Brüderle sagte, die 24 Milliarden Euro Steuerentlastung seien „konjunkturrelevant“, denn sie entsprächen einem Prozent des Bruttosozialproduktes. Jene, die der Meinung seien, dass Steuerentlastungen nichts brächten, „sind jetzt widerlegt“. Der Aufschwung komme an bei Facharbeitern, Berufsanfängern, Rentnern und Familien. Deutschland müsse beim Euro ein Wächteramt übernehmen, fügte Brüderle hinzu. Euro-Bonds lehne er ab, erfolgreiche Länder müssten dann einstehen für laxe Haushaltspolitik anderer. „Die deutsche Staatsraison ist stabiles Geld“, sagte er.
Steinmeier sagte, für die guten Zahlen habe die Regierung nichts getan. Kaum sei wieder Geld in den Kassen, überlege Brüderle, wie es möglichst schnell wieder rausgehen könne, aber für Notwendiges sei kein Geld da. Brüderle warf er vor, er „wolle das Gemeinwesen aushungern“. Statt den Aufschwung zu feiern, wäre es die Aufgabe des Ministers, den nächsten zu organisieren.

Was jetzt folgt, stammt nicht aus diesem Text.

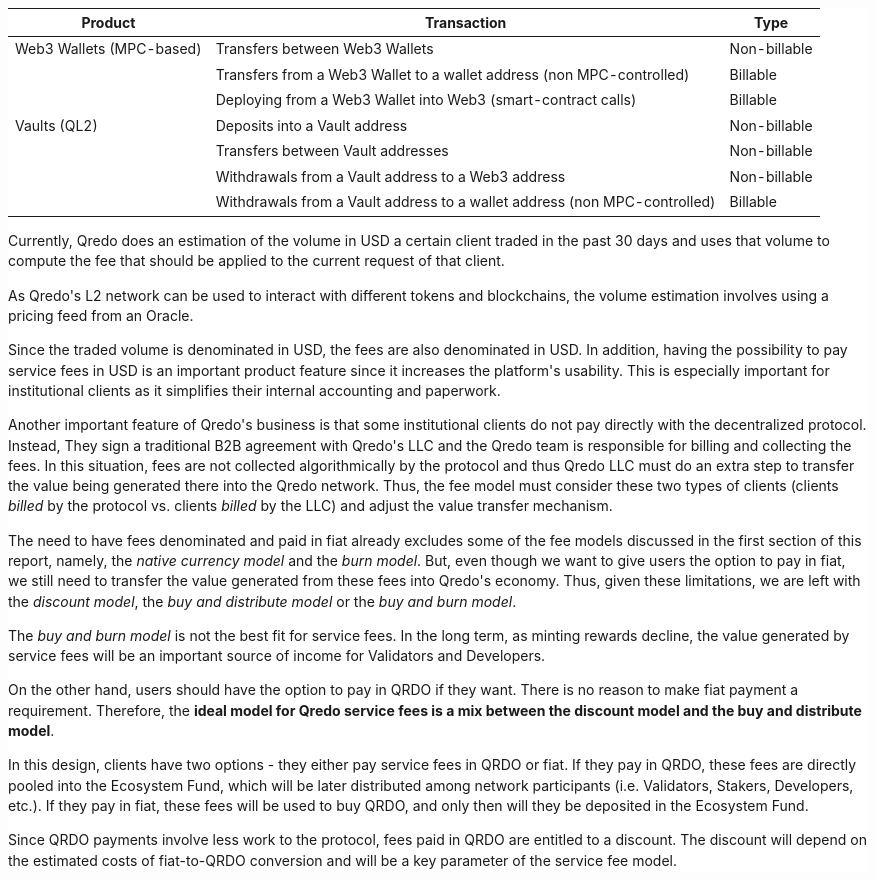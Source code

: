 | Product | Transaction | Type |
|---|---|---|
| Web3 Wallets (MPC-based) | Transfers between Web3 Wallets | Non-billable |
|  | Transfers from a Web3 Wallet to a wallet address (non MPC-controlled) | Billable |
|  | Deploying from a Web3 Wallet into Web3 (smart-contract calls) | Billable |
| Vaults (QL2) | Deposits into a Vault address | Non-billable |
|  | Transfers between Vault addresses | Non-billable |
|  | Withdrawals from a Vault address to a Web3 address | Non-billable |
|  | Withdrawals from a Vault address to a wallet address (non MPC-controlled) | Billable |


Currently, Qredo does an estimation of the volume in USD a certain client traded in the past 30 days and uses that volume to compute the fee that should be applied to the current request of that client.

As Qredo's L2 network can be used to interact with different tokens and blockchains, the volume estimation involves using a pricing feed from an Oracle.

Since the traded volume is denominated in USD, the fees are also denominated in USD. In addition, having the possibility to pay service fees in USD is an important product feature since it increases the platform's usability. This is especially important for institutional clients as it simplifies their internal accounting and paperwork.

Another important feature of Qredo's business is that some institutional clients do not pay directly with the decentralized protocol. Instead, They sign a traditional B2B agreement with Qredo's LLC and the Qredo team is responsible for billing and collecting the fees. In this situation, fees are not collected algorithmically by the protocol and thus Qredo LLC must do an extra step to transfer the value being generated there into the Qredo network. Thus, the fee model must consider these two types of clients (clients *billed* by the protocol vs. clients *billed* by the LLC) and adjust the value transfer mechanism.

The need to have fees denominated and paid in fiat already excludes some of the fee models discussed in the first section of this report, namely, the *native currency model* and the *burn model*. But, even though we want to give users the option to pay in fiat, we still need to transfer the value generated from these fees into Qredo's economy. Thus, given these limitations, we are left with the *discount model*, the *buy and distribute model* or the *buy and burn model*.

The *buy and burn model* is not the best fit for service fees. In the long term, as minting rewards decline, the value generated by service fees will be an important source of income for Validators and Developers.

On the other hand, users should have the option to pay in QRDO if they want. There is no reason to make fiat payment a requirement. Therefore, the **ideal model for Qredo service fees is a mix between the discount model and the buy and distribute model**.

In this design, clients have two options - they either pay service fees in QRDO or fiat. If they pay in QRDO, these fees are directly pooled into the Ecosystem Fund, which will be later distributed among network participants (i.e. Validators, Stakers, Developers, etc.). If they pay in fiat, these fees will be used to buy QRDO, and only then will they be deposited in the Ecosystem Fund.

Since QRDO payments involve less work to the protocol, fees paid in QRDO are entitled to a discount. The discount will depend on the estimated costs of fiat-to-QRDO conversion and will be a key parameter of the service fee model.
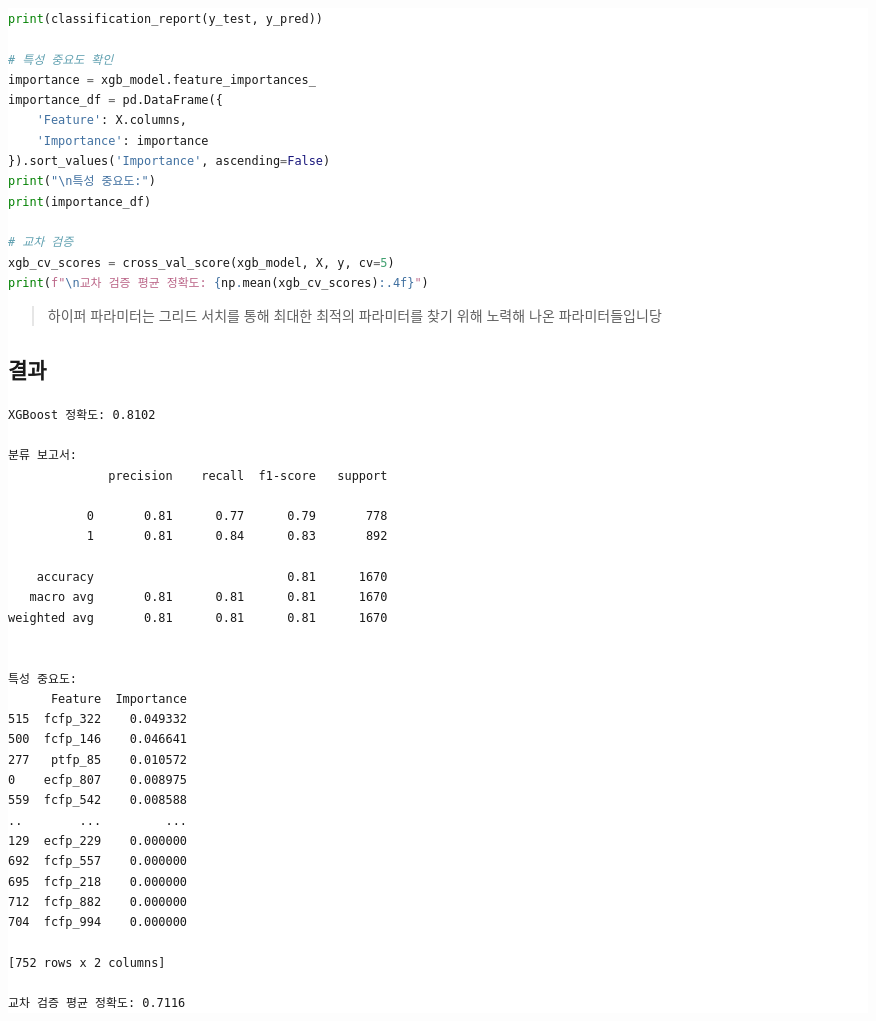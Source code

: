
```python
print(classification_report(y_test, y_pred))

# 특성 중요도 확인
importance = xgb_model.feature_importances_
importance_df = pd.DataFrame({
    'Feature': X.columns,
    'Importance': importance
}).sort_values('Importance', ascending=False)
print("\n특성 중요도:")
print(importance_df)

# 교차 검증
xgb_cv_scores = cross_val_score(xgb_model, X, y, cv=5)
print(f"\n교차 검증 평균 정확도: {np.mean(xgb_cv_scores):.4f}")

```

> 하이퍼 파라미터는 그리드 서치를 통해 최대한 최적의 파라미터를 찾기 위해 노력해 나온 파라미터들입니당

## 결과

```shell
XGBoost 정확도: 0.8102

분류 보고서:
              precision    recall  f1-score   support

           0       0.81      0.77      0.79       778
           1       0.81      0.84      0.83       892

    accuracy                           0.81      1670
   macro avg       0.81      0.81      0.81      1670
weighted avg       0.81      0.81      0.81      1670


특성 중요도:
      Feature  Importance
515  fcfp_322    0.049332
500  fcfp_146    0.046641
277   ptfp_85    0.010572
0    ecfp_807    0.008975
559  fcfp_542    0.008588
..        ...         ...
129  ecfp_229    0.000000
692  fcfp_557    0.000000
695  fcfp_218    0.000000
712  fcfp_882    0.000000
704  fcfp_994    0.000000

[752 rows x 2 columns]

교차 검증 평균 정확도: 0.7116
```
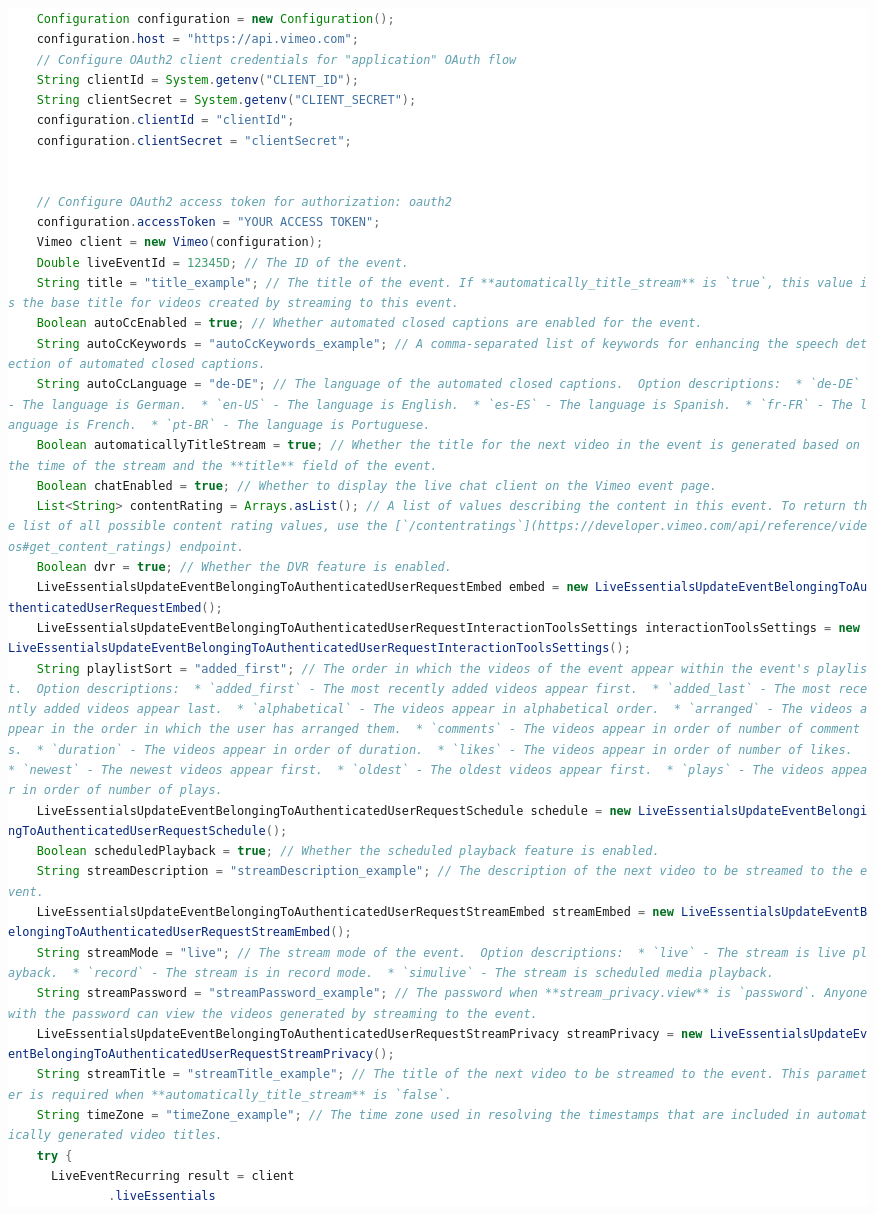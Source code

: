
 ```java
    Configuration configuration = new Configuration();
    configuration.host = "https://api.vimeo.com";
    // Configure OAuth2 client credentials for "application" OAuth flow
    String clientId = System.getenv("CLIENT_ID");
    String clientSecret = System.getenv("CLIENT_SECRET");
    configuration.clientId = "clientId";
    configuration.clientSecret = "clientSecret";
    
    
    // Configure OAuth2 access token for authorization: oauth2
    configuration.accessToken = "YOUR ACCESS TOKEN";
    Vimeo client = new Vimeo(configuration);
    Double liveEventId = 12345D; // The ID of the event.
    String title = "title_example"; // The title of the event. If **automatically_title_stream** is `true`, this value is the base title for videos created by streaming to this event.
    Boolean autoCcEnabled = true; // Whether automated closed captions are enabled for the event.
    String autoCcKeywords = "autoCcKeywords_example"; // A comma-separated list of keywords for enhancing the speech detection of automated closed captions.
    String autoCcLanguage = "de-DE"; // The language of the automated closed captions.  Option descriptions:  * `de-DE` - The language is German.  * `en-US` - The language is English.  * `es-ES` - The language is Spanish.  * `fr-FR` - The language is French.  * `pt-BR` - The language is Portuguese. 
    Boolean automaticallyTitleStream = true; // Whether the title for the next video in the event is generated based on the time of the stream and the **title** field of the event.
    Boolean chatEnabled = true; // Whether to display the live chat client on the Vimeo event page.
    List<String> contentRating = Arrays.asList(); // A list of values describing the content in this event. To return the list of all possible content rating values, use the [`/contentratings`](https://developer.vimeo.com/api/reference/videos#get_content_ratings) endpoint.
    Boolean dvr = true; // Whether the DVR feature is enabled.
    LiveEssentialsUpdateEventBelongingToAuthenticatedUserRequestEmbed embed = new LiveEssentialsUpdateEventBelongingToAuthenticatedUserRequestEmbed();
    LiveEssentialsUpdateEventBelongingToAuthenticatedUserRequestInteractionToolsSettings interactionToolsSettings = new LiveEssentialsUpdateEventBelongingToAuthenticatedUserRequestInteractionToolsSettings();
    String playlistSort = "added_first"; // The order in which the videos of the event appear within the event's playlist.  Option descriptions:  * `added_first` - The most recently added videos appear first.  * `added_last` - The most recently added videos appear last.  * `alphabetical` - The videos appear in alphabetical order.  * `arranged` - The videos appear in the order in which the user has arranged them.  * `comments` - The videos appear in order of number of comments.  * `duration` - The videos appear in order of duration.  * `likes` - The videos appear in order of number of likes.  * `newest` - The newest videos appear first.  * `oldest` - The oldest videos appear first.  * `plays` - The videos appear in order of number of plays. 
    LiveEssentialsUpdateEventBelongingToAuthenticatedUserRequestSchedule schedule = new LiveEssentialsUpdateEventBelongingToAuthenticatedUserRequestSchedule();
    Boolean scheduledPlayback = true; // Whether the scheduled playback feature is enabled.
    String streamDescription = "streamDescription_example"; // The description of the next video to be streamed to the event.
    LiveEssentialsUpdateEventBelongingToAuthenticatedUserRequestStreamEmbed streamEmbed = new LiveEssentialsUpdateEventBelongingToAuthenticatedUserRequestStreamEmbed();
    String streamMode = "live"; // The stream mode of the event.  Option descriptions:  * `live` - The stream is live playback.  * `record` - The stream is in record mode.  * `simulive` - The stream is scheduled media playback. 
    String streamPassword = "streamPassword_example"; // The password when **stream_privacy.view** is `password`. Anyone with the password can view the videos generated by streaming to the event.
    LiveEssentialsUpdateEventBelongingToAuthenticatedUserRequestStreamPrivacy streamPrivacy = new LiveEssentialsUpdateEventBelongingToAuthenticatedUserRequestStreamPrivacy();
    String streamTitle = "streamTitle_example"; // The title of the next video to be streamed to the event. This parameter is required when **automatically_title_stream** is `false`.
    String timeZone = "timeZone_example"; // The time zone used in resolving the timestamps that are included in automatically generated video titles.
    try {
      LiveEventRecurring result = client
              .liveEssentials
```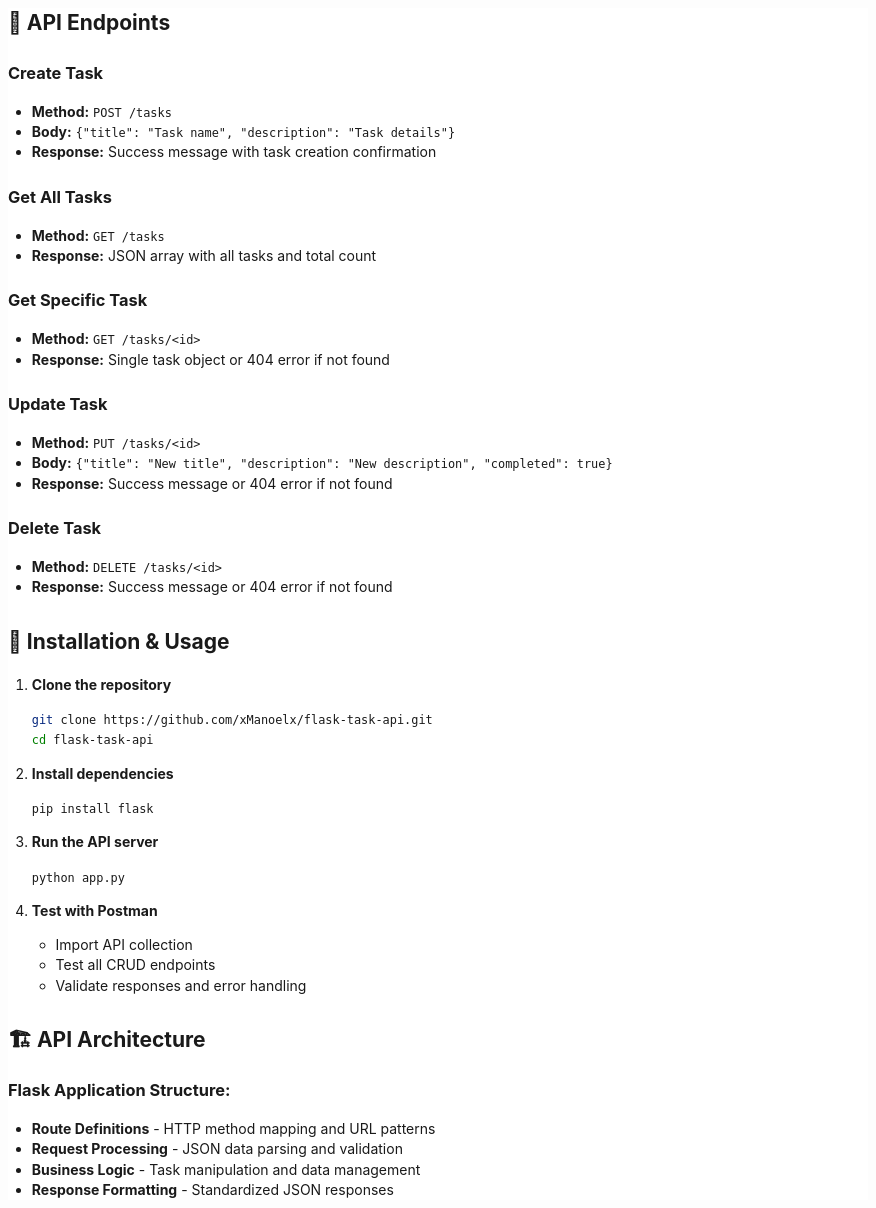 ## 🎯 API Endpoints

### **Create Task**
- **Method:** `POST /tasks`
- **Body:** `{"title": "Task name", "description": "Task details"}`
- **Response:** Success message with task creation confirmation

### **Get All Tasks**
- **Method:** `GET /tasks`
- **Response:** JSON array with all tasks and total count

### **Get Specific Task**
- **Method:** `GET /tasks/<id>`
- **Response:** Single task object or 404 error if not found

### **Update Task**
- **Method:** `PUT /tasks/<id>`
- **Body:** `{"title": "New title", "description": "New description", "completed": true}`
- **Response:** Success message or 404 error if not found

### **Delete Task**
- **Method:** `DELETE /tasks/<id>`
- **Response:** Success message or 404 error if not found

## 🔧 Installation & Usage

1. **Clone the repository**
   ```bash
   git clone https://github.com/xManoelx/flask-task-api.git
   cd flask-task-api
   ```

2. **Install dependencies**
   ```bash
   pip install flask
   ```

3. **Run the API server**
   ```bash
   python app.py
   ```

4. **Test with Postman**
   - Import API collection
   - Test all CRUD endpoints
   - Validate responses and error handling

## 🏗️ API Architecture

### **Flask Application Structure:**
- **Route Definitions** - HTTP method mapping and URL patterns
- **Request Processing** - JSON data parsing and validation
- **Business Logic** - Task manipulation and data management
- **Response Formatting** - Standardized JSON responses
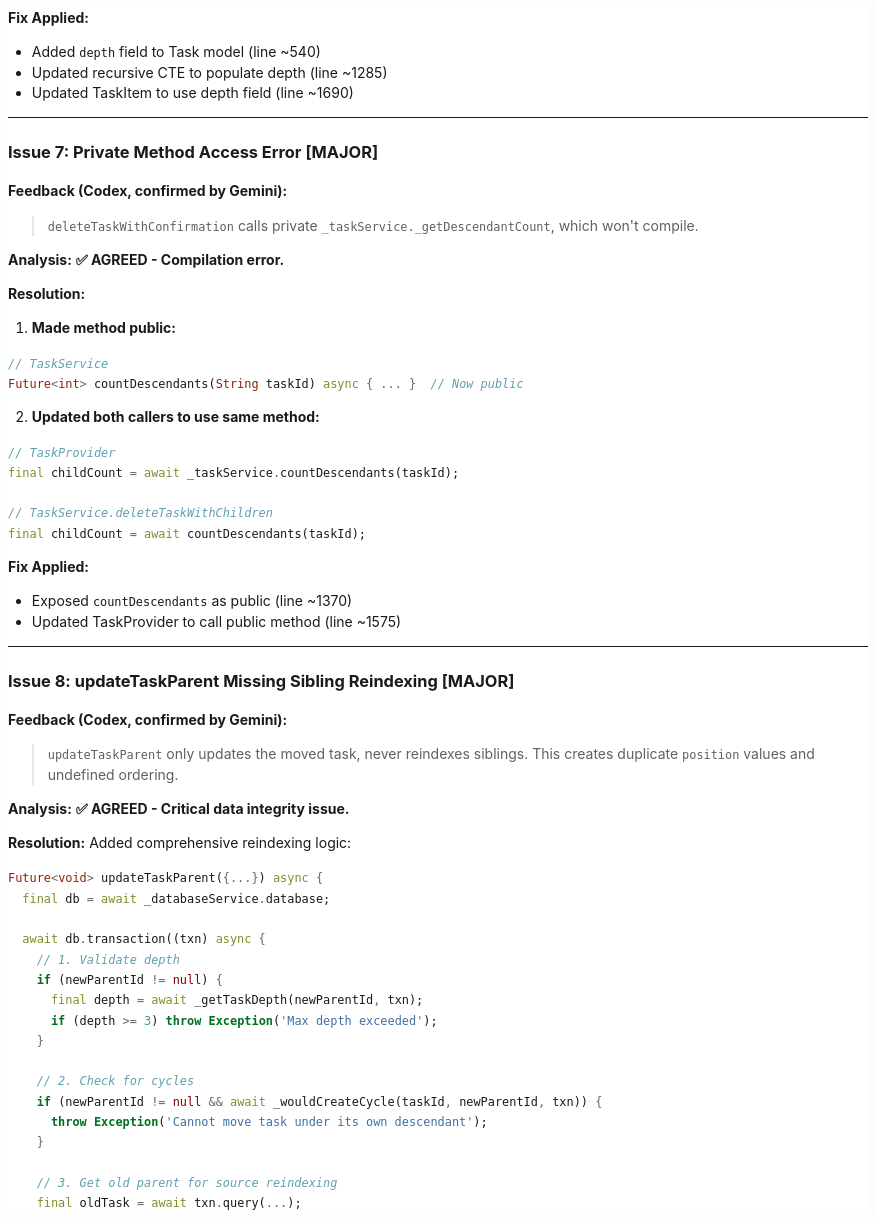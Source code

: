 **Fix Applied:**
- Added `depth` field to Task model (line ~540)
- Updated recursive CTE to populate depth (line ~1285)
- Updated TaskItem to use depth field (line ~1690)

---

### Issue 7: Private Method Access Error [MAJOR]

**Feedback (Codex, confirmed by Gemini):**
> `deleteTaskWithConfirmation` calls private `_taskService._getDescendantCount`, which won't compile.

**Analysis:**
**✅ AGREED - Compilation error.**

**Resolution:**
1. **Made method public:**
```dart
// TaskService
Future<int> countDescendants(String taskId) async { ... }  // Now public
```

2. **Updated both callers to use same method:**
```dart
// TaskProvider
final childCount = await _taskService.countDescendants(taskId);

// TaskService.deleteTaskWithChildren
final childCount = await countDescendants(taskId);
```

**Fix Applied:**
- Exposed `countDescendants` as public (line ~1370)
- Updated TaskProvider to call public method (line ~1575)

---

### Issue 8: updateTaskParent Missing Sibling Reindexing [MAJOR]

**Feedback (Codex, confirmed by Gemini):**
> `updateTaskParent` only updates the moved task, never reindexes siblings. This creates duplicate `position` values and undefined ordering.

**Analysis:**
**✅ AGREED - Critical data integrity issue.**

**Resolution:**
Added comprehensive reindexing logic:

```dart
Future<void> updateTaskParent({...}) async {
  final db = await _databaseService.database;

  await db.transaction((txn) async {
    // 1. Validate depth
    if (newParentId != null) {
      final depth = await _getTaskDepth(newParentId, txn);
      if (depth >= 3) throw Exception('Max depth exceeded');
    }

    // 2. Check for cycles
    if (newParentId != null && await _wouldCreateCycle(taskId, newParentId, txn)) {
      throw Exception('Cannot move task under its own descendant');
    }

    // 3. Get old parent for source reindexing
    final oldTask = await txn.query(...);
```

Gysi verlangte flächendeckende Mindestlöhne. In der Krise sei die Zahl der Vermögensmillionäre in Deutschland um 51.000 auf 861.000 gestiegen. Ein Prozent der Bevölkerung besitze ein Viertel des Geldvermögens. Im Zehnjahresvergleich seien die deutschen Reallöhne um 4,5 Prozent gesunken. Die Zahl der sozialversicherungspflichtigen Vollarbeitsplätze sei in 10 Jahren um 1,4 Millionen gesunken, die Zahl der Teilzeit-Beschäftigten um 1,6 Millionen gestiegen. Auch gebe es immer mehr Minijobs und Leiharbeiter.
Der CDU-Abgeordnete Joachim Pfeiffer lehnte Euro-Bonds als „süßes Gift“ ab. Der FDP-Finanzexperte Hermann Otto Solms sagte, einige Länder in Europa kämen nicht um Umschuldungen herum. Das habe „vorzüglich funktioniert“ bei Russland, Polen und Argentinien über den Pariser Club. Es sei „Aktionismus“, wenn die kreditwürdigsten Länder Europas wie Deutschland, Frankreich und Österreich für die anderen aufkommen sollten. Jeder Einzelstaat müsse für sich saniert werden.